Excerpts from a dataset
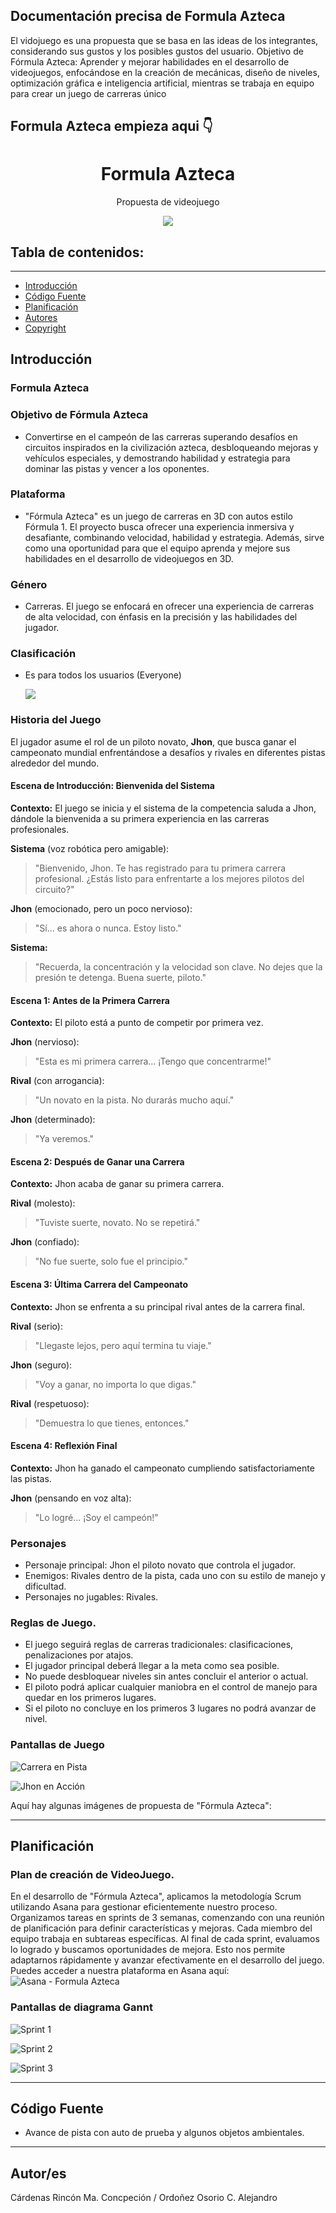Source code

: ## Documentación precisa de Formula Azteca
El vidojuego es una propuesta que se basa en las ideas de los integrantes, considerando sus gustos y los posibles gustos del usuario.
Objetivo de Fórmula Azteca:
Aprender y mejorar habilidades en el desarrollo de videojuegos, enfocándose en la creación de mecánicas, diseño de niveles, optimización gráfica e inteligencia artificial, mientras se trabaja en equipo para crear un juego de carreras único
## Formula Azteca empieza aqui 👇


<h1 align="center">Formula Azteca</h1>
<p align="center"> Propuesta de videojuego</p>
<p align="center"><img src="img/propuesta.png"/></p> 

## Tabla de contenidos:
---
- [Introducción](#introducción)
- [Código Fuente](#código-fuente)
- [Planificación](#planificación)
- [Autores](#autores)
- [Copyright](#copyright)

## Introducción

### Formula Azteca
### Objetivo de Fórmula Azteca
-  Convertirse en el campeón de las carreras superando desafíos en circuitos inspirados en la civilización azteca, desbloqueando mejoras y vehículos especiales, y demostrando habilidad y estrategia para dominar las pistas y vencer a los oponentes.
### Plataforma
  - "Fórmula Azteca" es un juego de carreras en 3D con autos estilo Fórmula 1. El proyecto busca ofrecer una experiencia inmersiva y desafiante, combinando velocidad, habilidad y estrategia. Además, sirve como una oportunidad para que el equipo aprenda y mejore sus habilidades en el desarrollo de videojuegos en 3D.
### Género
  - Carreras. El juego se enfocará en ofrecer una experiencia de carreras de alta velocidad, con énfasis en la precisión y las habilidades del jugador.
### Clasificación 
  - Es para todos los usuarios (Everyone)<p><img src="https://encrypted-tbn0.gstatic.com/images?q=tbn:ANd9GcSWzD_U1D4NeQemONLvMnfoR3gKrJEmsAP6xA&s"/></p> 

### Historia del Juego

El jugador asume el rol de un piloto novato, **Jhon**, que busca ganar el campeonato mundial enfrentándose a desafíos y rivales en diferentes pistas alrededor del mundo.

#### Escena de Introducción: Bienvenida del Sistema
**Contexto:** El juego se inicia y el sistema de la competencia saluda a Jhon, dándole la bienvenida a su primera experiencia en las carreras profesionales.

**Sistema** (voz robótica pero amigable):
> "Bienvenido, Jhon. Te has registrado para tu primera carrera profesional. ¿Estás listo para enfrentarte a los mejores pilotos del circuito?"

**Jhon** (emocionado, pero un poco nervioso):
> "Sí... es ahora o nunca. Estoy listo."

**Sistema:**
> "Recuerda, la concentración y la velocidad son clave. No dejes que la presión te detenga. Buena suerte, piloto."

#### Escena 1: Antes de la Primera Carrera
**Contexto:** El piloto está a punto de competir por primera vez.

**Jhon** (nervioso):
> "Esta es mi primera carrera… ¡Tengo que concentrarme!"

**Rival** (con arrogancia):
> "Un novato en la pista. No durarás mucho aquí."

**Jhon** (determinado):
> "Ya veremos."

#### Escena 2: Después de Ganar una Carrera
**Contexto:** Jhon acaba de ganar su primera carrera.

**Rival** (molesto):
> "Tuviste suerte, novato. No se repetirá."

**Jhon** (confiado):
> "No fue suerte, solo fue el principio."

#### Escena 3: Última Carrera del Campeonato
**Contexto:** Jhon se enfrenta a su principal rival antes de la carrera final.

**Rival** (serio):
> "Llegaste lejos, pero aquí termina tu viaje."

**Jhon** (seguro):
> "Voy a ganar, no importa lo que digas."

**Rival** (respetuoso):
> "Demuestra lo que tienes, entonces."

#### Escena 4: Reflexión Final
**Contexto:** Jhon ha ganado el campeonato cumpliendo satisfactoriamente las pistas.

**Jhon** (pensando en voz alta):
> "Lo logré... ¡Soy el campeón!"

### Personajes
- Personaje principal: Jhon el piloto novato que controla el jugador.
- Enemigos: Rivales dentro de la pista, cada uno con su estilo de manejo y dificultad.
- Personajes no jugables: Rivales.
  
### Reglas de Juego.
- El juego seguirá reglas de carreras tradicionales: clasificaciones, penalizaciones por atajos.
- El jugador principal deberá llegar a la meta como sea posible.
- No puede desbloquear niveles sin antes concluir el anterior o actual.
- El piloto podrá aplicar cualquier maniobra en el control de manejo para quedar en los primeros lugares.
- Si el piloto no concluye en los primeros 3 lugares no podrá avanzar de nivel.

### Pantallas de Juego

![Carrera en Pista](img/pista)

![Jhon en Acción](img/jhon)

Aquí hay algunas imágenes de propuesta de "Fórmula Azteca":

---
## Planificación
### Plan de creación de VideoJuego.
En el desarrollo de "Fórmula Azteca", aplicamos la metodología Scrum utilizando Asana para gestionar eficientemente nuestro proceso. Organizamos tareas en sprints de 3 semanas, comenzando con una reunión de planificación para definir características y mejoras. Cada miembro del equipo trabaja en subtareas específicas. Al final de cada sprint, evaluamos lo logrado y buscamos oportunidades de mejora. Esto nos permite adaptarnos rápidamente y avanzar efectivamente en el desarrollo del juego. Puedes acceder a nuestra plataforma en Asana aquí: ![Asana - Formula Azteca](https://app.asana.com/0/1208365175459765/1208364767139028)

### Pantallas de diagrama Gannt

![Sprint 1](img/Sprint1.png)

![Sprint 2](img/Sprint2.png)

![Sprint 3](img/Sprint3.png)

---
## Código Fuente
* Avance de pista con auto de prueba y algunos objetos ambientales.

---
## Autor/es
Cárdenas Rincón Ma. Concpeción / Ordoñez Osorio C. Alejandro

**Work required:** Repeat every record precisely. Any picture among them stays out of the copy.

**Expected output:**
Source code

: ## Documentación precisa de Formula Azteca
El vidojuego es una propuesta que se basa en las ideas de los integrantes, considerando sus gustos y los posibles gustos del usuario.
Objetivo de Fórmula Azteca:
Aprender y mejorar habilidades en el desarrollo de videojuegos, enfocándose en la creación de mecánicas, diseño de niveles, optimización gráfica e inteligencia artificial, mientras se trabaja en equipo para crear un juego de carreras único
## Formula Azteca empieza aqui 👇


<h1 align="center">Formula Azteca</h1>
<p align="center"> Propuesta de videojuego</p>
<p align="center"><img src="img/propuesta.png"/></p> 

## Tabla de contenidos:
---
- [Introducción](#introducción)
- [Código Fuente](#código-fuente)
- [Planificación](#planificación)
- [Autores](#autores)
- [Copyright](#copyright)

## Introducción

### Formula Azteca
### Objetivo de Fórmula Azteca
-  Convertirse en el campeón de las carreras superando desafíos en circuitos inspirados en la civilización azteca, desbloqueando mejoras y vehículos especiales, y demostrando habilidad y estrategia para dominar las pistas y vencer a los oponentes.
### Plataforma
  - "Fórmula Azteca" es un juego de carreras en 3D con autos estilo Fórmula 1. El proyecto busca ofrecer una experiencia inmersiva y desafiante, combinando velocidad, habilidad y estrategia. Además, sirve como una oportunidad para que el equipo aprenda y mejore sus habilidades en el desarrollo de videojuegos en 3D.
### Género
  - Carreras. El juego se enfocará en ofrecer una experiencia de carreras de alta velocidad, con énfasis en la precisión y las habilidades del jugador.
### Clasificación 
  - Es para todos los usuarios (Everyone)<p><img src="https://encrypted-tbn0.gstatic.com/images?q=tbn:ANd9GcSWzD_U1D4NeQemONLvMnfoR3gKrJEmsAP6xA&s"/></p> 

### Historia del Juego

El jugador asume el rol de un piloto novato, **Jhon**, que busca ganar el campeonato mundial enfrentándose a desafíos y rivales en diferentes pistas alrededor del mundo.

#### Escena de Introducción: Bienvenida del Sistema
**Contexto:** El juego se inicia y el sistema de la competencia saluda a Jhon, dándole la bienvenida a su primera experiencia en las carreras profesionales.

**Sistema** (voz robótica pero amigable):
> "Bienvenido, Jhon. Te has registrado para tu primera carrera profesional. ¿Estás listo para enfrentarte a los mejores pilotos del circuito?"

**Jhon** (emocionado, pero un poco nervioso):
> "Sí... es ahora o nunca. Estoy listo."

**Sistema:**
> "Recuerda, la concentración y la velocidad son clave. No dejes que la presión te detenga. Buena suerte, piloto."

#### Escena 1: Antes de la Primera Carrera
**Contexto:** El piloto está a punto de competir por primera vez.

**Jhon** (nervioso):
> "Esta es mi primera carrera… ¡Tengo que concentrarme!"

**Rival** (con arrogancia):
> "Un novato en la pista. No durarás mucho aquí."

**Jhon** (determinado):
> "Ya veremos."

#### Escena 2: Después de Ganar una Carrera
**Contexto:** Jhon acaba de ganar su primera carrera.

**Rival** (molesto):
> "Tuviste suerte, novato. No se repetirá."

**Jhon** (confiado):
> "No fue suerte, solo fue el principio."

#### Escena 3: Última Carrera del Campeonato
**Contexto:** Jhon se enfrenta a su principal rival antes de la carrera final.

**Rival** (serio):
> "Llegaste lejos, pero aquí termina tu viaje."

**Jhon** (seguro):
> "Voy a ganar, no importa lo que digas."

**Rival** (respetuoso):
> "Demuestra lo que tienes, entonces."

#### Escena 4: Reflexión Final
**Contexto:** Jhon ha ganado el campeonato cumpliendo satisfactoriamente las pistas.

**Jhon** (pensando en voz alta):
> "Lo logré... ¡Soy el campeón!"

### Personajes
- Personaje principal: Jhon el piloto novato que controla el jugador.
- Enemigos: Rivales dentro de la pista, cada uno con su estilo de manejo y dificultad.
- Personajes no jugables: Rivales.
  
### Reglas de Juego.
- El juego seguirá reglas de carreras tradicionales: clasificaciones, penalizaciones por atajos.
- El jugador principal deberá llegar a la meta como sea posible.
- No puede desbloquear niveles sin antes concluir el anterior o actual.
- El piloto podrá aplicar cualquier maniobra en el control de manejo para quedar en los primeros lugares.
- Si el piloto no concluye en los primeros 3 lugares no podrá avanzar de nivel.

### Pantallas de Juego

![Carrera en Pista](img/pista)

![Jhon en Acción](img/jhon)

Aquí hay algunas imágenes de propuesta de "Fórmula Azteca":

---
## Planificación
### Plan de creación de VideoJuego.
En el desarrollo de "Fórmula Azteca", aplicamos la metodología Scrum utilizando Asana para gestionar eficientemente nuestro proceso. Organizamos tareas en sprints de 3 semanas, comenzando con una reunión de planificación para definir características y mejoras. Cada miembro del equipo trabaja en subtareas específicas. Al final de cada sprint, evaluamos lo logrado y buscamos oportunidades de mejora. Esto nos permite adaptarnos rápidamente y avanzar efectivamente en el desarrollo del juego. Puedes acceder a nuestra plataforma en Asana aquí: ![Asana - Formula Azteca](https://app.asana.com/0/1208365175459765/1208364767139028)

### Pantallas de diagrama Gannt

![Sprint 1](img/Sprint1.png)

![Sprint 2](img/Sprint2.png)

![Sprint 3](img/Sprint3.png)

---
## Código Fuente
* Avance de pista con auto de prueba y algunos objetos ambientales.

---
## Autor/es
Cárdenas Rincón Ma. Concpeción / Ordoñez Osorio C. Alejandro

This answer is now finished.